Source data:
------

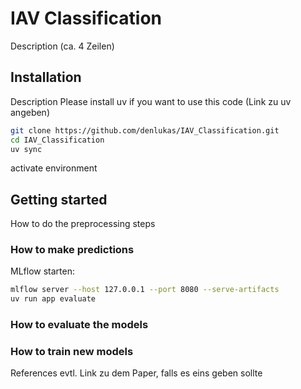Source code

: # IAV Classification

Description (ca. 4 Zeilen)

## Installation
Description
Please install uv if you want to use this code (Link zu uv angeben)
```bash
git clone https://github.com/denlukas/IAV_Classification.git
cd IAV_Classification
uv sync
```
activate environment

## Getting started
How to do the preprocessing steps

### How to make predictions
MLflow starten:

```bash
mlflow server --host 127.0.0.1 --port 8080 --serve-artifacts
uv run app evaluate
```
### How to evaluate the models
### How to train new models

References
evtl. Link zu dem Paper, falls es eins geben sollte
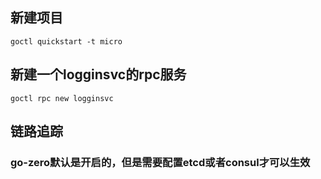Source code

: ## 新建项目
```
goctl quickstart -t micro
```

## 新建一个logginsvc的rpc服务
```
goctl rpc new logginsvc
```


## 链路追踪
### go-zero默认是开启的，但是需要配置etcd或者consul才可以生效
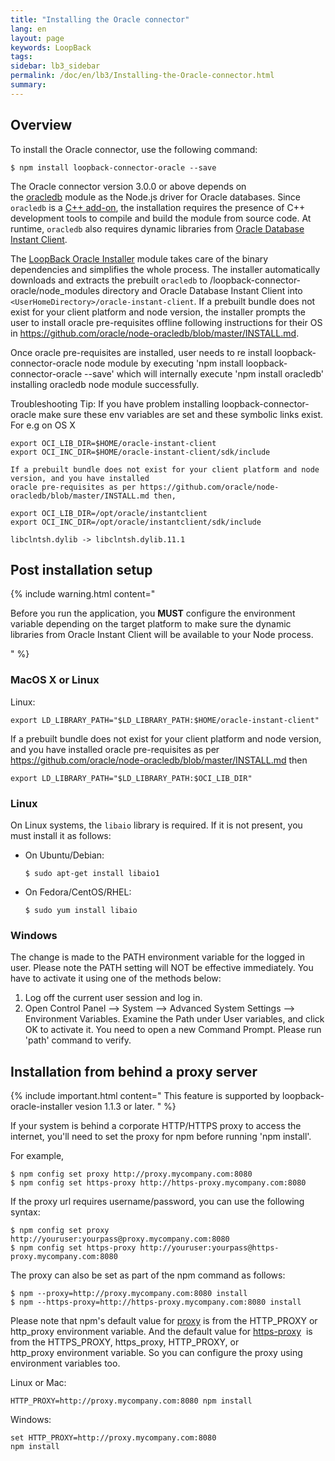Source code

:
 ```yaml
---
title: "Installing the Oracle connector"
lang: en
layout: page
keywords: LoopBack
tags:
sidebar: lb3_sidebar
permalink: /doc/en/lb3/Installing-the-Oracle-connector.html
summary:
---
```


## Overview

To install the Oracle connector, use the following command:

```
$ npm install loopback-connector-oracle --save
```


The Oracle connector version 3.0.0 or above depends on the [oracledb](https://github.com/oracle/node-oracledb) module as the Node.js driver for Oracle databases.  Since `oracledb` is a [C++ add-on](http://nodejs.org/api/addons.html), the installation requires the presence of C++ development tools to compile and build the module from source code. At runtime, `oracledb` also requires dynamic libraries from [Oracle Database Instant Client](http://www.oracle.com/technetwork/database/features/instant-client/index.html).

The [LoopBack Oracle Installer](https://github.com/strongloop/loopback-oracle-installer) module takes care of the binary dependencies and simplifies the whole process. The installer automatically downloads and extracts the prebuilt `oracledb` to /loopback-connector-oracle/node_modules directory and Oracle Database Instant Client into `<UserHomeDirectory>/oracle-instant-client`. 
If a prebuilt bundle does not exist for your client platform and node version, the installer prompts the user to install oracle pre-requisites offline following instructions for their OS in https://github.com/oracle/node-oracledb/blob/master/INSTALL.md. 

Once oracle pre-requisites are installed, user needs to re install loopback-connector-oracle node module by executing 'npm install loopback-connector-oracle --save' which will internally execute 'npm install oracledb' installing oracledb node module successfully. 

Troubleshooting Tip: If you have problem installing loopback-connector-oracle make sure these env variables are set and these symbolic links exist. For e.g on OS X

``` 
export OCI_LIB_DIR=$HOME/oracle-instant-client 
export OCI_INC_DIR=$HOME/oracle-instant-client/sdk/include

If a prebuilt bundle does not exist for your client platform and node version, and you have installed 
oracle pre-requisites as per https://github.com/oracle/node-oracledb/blob/master/INSTALL.md then,

export OCI_LIB_DIR=/opt/oracle/instantclient
export OCI_INC_DIR=/opt/oracle/instantclient/sdk/include

```

```
libclntsh.dylib -> libclntsh.dylib.11.1
```


## Post installation setup

{% include warning.html content="

Before you run the application, you **MUST** configure the environment variable depending on the target platform to make sure the dynamic libraries
from Oracle Instant Client will be available to your Node process.

" %}

### MacOS X or Linux

Linux:

`export LD_LIBRARY_PATH="$LD_LIBRARY_PATH:$HOME/oracle-instant-client"`

If a prebuilt bundle does not exist for your client platform and node version, and you have installed oracle pre-requisites as per https://github.com/oracle/node-oracledb/blob/master/INSTALL.md then

`export LD_LIBRARY_PATH="$LD_LIBRARY_PATH:$OCI_LIB_DIR"`

### Linux

On Linux systems, the `libaio` library is required. If it is not present, you must install it as follows:

* On Ubuntu/Debian:
  ```shell
  $ sudo apt-get install libaio1
  ```
* On Fedora/CentOS/RHEL:
  ```shell
  $ sudo yum install libaio
  ```

### Windows

The change is made to the PATH environment variable for the logged in user. Please note the PATH setting will NOT be effective immediately.
You have to activate it using one of the methods below:

1.  Log off the current user session and log in.
2.  Open Control Panel --> System --> Advanced System Settings --> Environment Variables.
    Examine the Path under User variables, and click OK to activate it.
    You need to open a new Command Prompt. Please run 'path' command to verify.

## Installation from behind a proxy server

{% include important.html content="
This feature is supported by loopback-oracle-installer vesion 1.1.3 or later.
" %}

If your system is behind a corporate HTTP/HTTPS proxy to access the internet, you'll need to set the proxy for npm before running 'npm install'.

For example,

```shell
$ npm config set proxy http://proxy.mycompany.com:8080
$ npm config set https-proxy http://https-proxy.mycompany.com:8080
```

If the proxy url requires username/password, you can use the following syntax:

```shell
$ npm config set proxy http://youruser:yourpass@proxy.mycompany.com:8080
$ npm config set https-proxy http://youruser:yourpass@https-proxy.mycompany.com:8080
```

The proxy can also be set as part of the npm command as follows:

```shell
$ npm --proxy=http://proxy.mycompany.com:8080 install
$ npm --https-proxy=http://https-proxy.mycompany.com:8080 install
```

Please note that npm's default value for [proxy](https://www.npmjs.org/doc/misc/npm-config.html#proxy) is from the HTTP_PROXY or http_proxy environment variable.
And the default value for [https-proxy](https://www.npmjs.org/doc/misc/npm-config.html#https-proxy) 
is from the HTTPS_PROXY, https_proxy, HTTP_PROXY, or http_proxy environment variable.
So you can configure the proxy using environment variables too.

Linux or Mac:

```shell
HTTP_PROXY=http://proxy.mycompany.com:8080 npm install
```

Windows:


```shell
set HTTP_PROXY=http://proxy.mycompany.com:8080
npm install
```
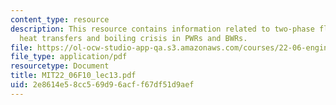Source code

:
 ```yaml
---
content_type: resource
description: This resource contains information related to two-phase flow, boiling
  heat transfers and boiling crisis in PWRs and BWRs.
file: https://ol-ocw-studio-app-qa.s3.amazonaws.com/courses/22-06-engineering-of-nuclear-systems-fall-2010/2e8614e58cc569d96acff67df51d9aef_MIT22_06F10_lec13.pdf
file_type: application/pdf
resourcetype: Document
title: MIT22_06F10_lec13.pdf
uid: 2e8614e5-8cc5-69d9-6acf-f67df51d9aef
---
```

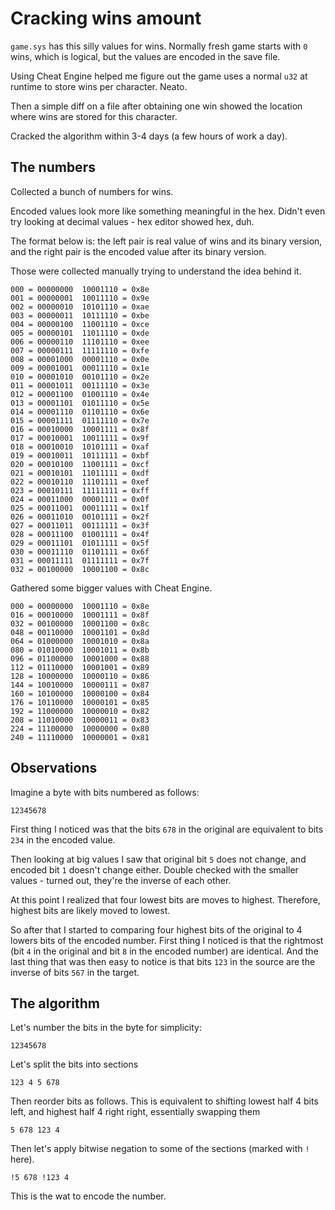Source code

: # Cracking wins amount

`game.sys` has this silly values for wins.
Normally fresh game starts with `0` wins, which is logical,
but the values are encoded in the save file.

Using Cheat Engine helped me figure out the game uses
a normal `u32` at runtime to store wins per character.
Neato.

Then a simple diff on a file after obtaining one win
showed the location where wins are stored for this character.

Cracked the algorithm within 3-4 days (a few hours of work a day).

## The numbers

Collected a bunch of numbers for wins.

Encoded values look more like something meaningful in the hex.
Didn't even try looking at decimal values - hex editor showed hex, duh.

The format below is: the left pair is real value of wins and its binary version,
and the right pair is the encoded value after its binary version.

Those were collected manually trying to understand the idea behind it.

```text
000 = 00000000  10001110 = 0x8e
001 = 00000001  10011110 = 0x9e
002 = 00000010  10101110 = 0xae
003 = 00000011  10111110 = 0xbe
004 = 00000100  11001110 = 0xce
005 = 00000101  11011110 = 0xde
006 = 00000110  11101110 = 0xee
007 = 00000111  11111110 = 0xfe
008 = 00001000  00001110 = 0x0e
009 = 00001001  00011110 = 0x1e
010 = 00001010  00101110 = 0x2e
011 = 00001011  00111110 = 0x3e
012 = 00001100  01001110 = 0x4e
013 = 00001101  01011110 = 0x5e
014 = 00001110  01101110 = 0x6e
015 = 00001111  01111110 = 0x7e
016 = 00010000  10001111 = 0x8f
017 = 00010001  10011111 = 0x9f
018 = 00010010  10101111 = 0xaf
019 = 00010011  10111111 = 0xbf
020 = 00010100  11001111 = 0xcf
021 = 00010101  11011111 = 0xdf
022 = 00010110  11101111 = 0xef
023 = 00010111  11111111 = 0xff
024 = 00011000  00001111 = 0x0f
025 = 00011001  00011111 = 0x1f
026 = 00011010  00101111 = 0x2f
027 = 00011011  00111111 = 0x3f
028 = 00011100  01001111 = 0x4f
029 = 00011101  01011111 = 0x5f
030 = 00011110  01101111 = 0x6f
031 = 00011111  01111111 = 0x7f
032 = 00100000  10001100 = 0x8c
```

Gathered some bigger values with Cheat Engine.

```text
000 = 00000000  10001110 = 0x8e
016 = 00010000  10001111 = 0x8f
032 = 00100000  10001100 = 0x8c
048 = 00110000  10001101 = 0x8d
064 = 01000000  10001010 = 0x8a
080 = 01010000  10001011 = 0x8b
096 = 01100000  10001000 = 0x88
112 = 01110000  10001001 = 0x89
128 = 10000000  10000110 = 0x86
144 = 10010000  10000111 = 0x87
160 = 10100000  10000100 = 0x84
176 = 10110000  10000101 = 0x85
192 = 11000000  10000010 = 0x82
208 = 11010000  10000011 = 0x83
224 = 11100000  10000000 = 0x80
240 = 11110000  10000001 = 0x81
```

## Observations

Imagine a byte with bits numbered as follows:

```text
12345678
```

First thing I noticed was that the bits `678` in the original
are equivalent to bits `234` in the encoded value.

Then looking at big values I saw that original bit `5` does not change,
and encoded bit `1` doesn't change either.
Double checked with the smaller values - turned out, they're the inverse of each other.

At this point I realized that four lowest bits are moves to highest.
Therefore, highest bits are likely moved to lowest.

So after that I started to comparing four highest bits of the original
to 4 lowers bits of the encoded number.
First thing I noticed is that the rightmost (bit `4` in the original
and bit `8` in the encoded number) are identical.
And the last thing that was then easy to notice is that bits `123` in the source
are the inverse of bits `567` in the target.

## The algorithm

Let's number the bits in the byte for simplicity:

```text
12345678
```

Let's split the bits into sections

```text
123 4 5 678
```

Then reorder bits as follows.
This is equivalent to shifting lowest half 4 bits left, and highest half 4 right right,
essentially swapping them

```text
5 678 123 4
```

Then let's apply bitwise negation to some of the sections (marked with `!` here).

```text
!5 678 !123 4
```

This is the wat to encode the number.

------

> **BRIEF**:
Search the data for the string "binary" and copy every line where it appears.

> **WRITTEN RESPONSE**:
The [LoopBack Oracle Installer](https://github.com/strongloop/loopback-oracle-installer) module takes care of the binary dependencies and simplifies the whole process. The installer automatically downloads and extracts the prebuilt `oracledb` to /loopback-connector-oracle/node_modules directory and Oracle Database Instant Client into `<UserHomeDirectory>/oracle-instant-client`. 
The format below is: the left pair is real value of wins and its binary version,
and the right pair is the encoded value after its binary version.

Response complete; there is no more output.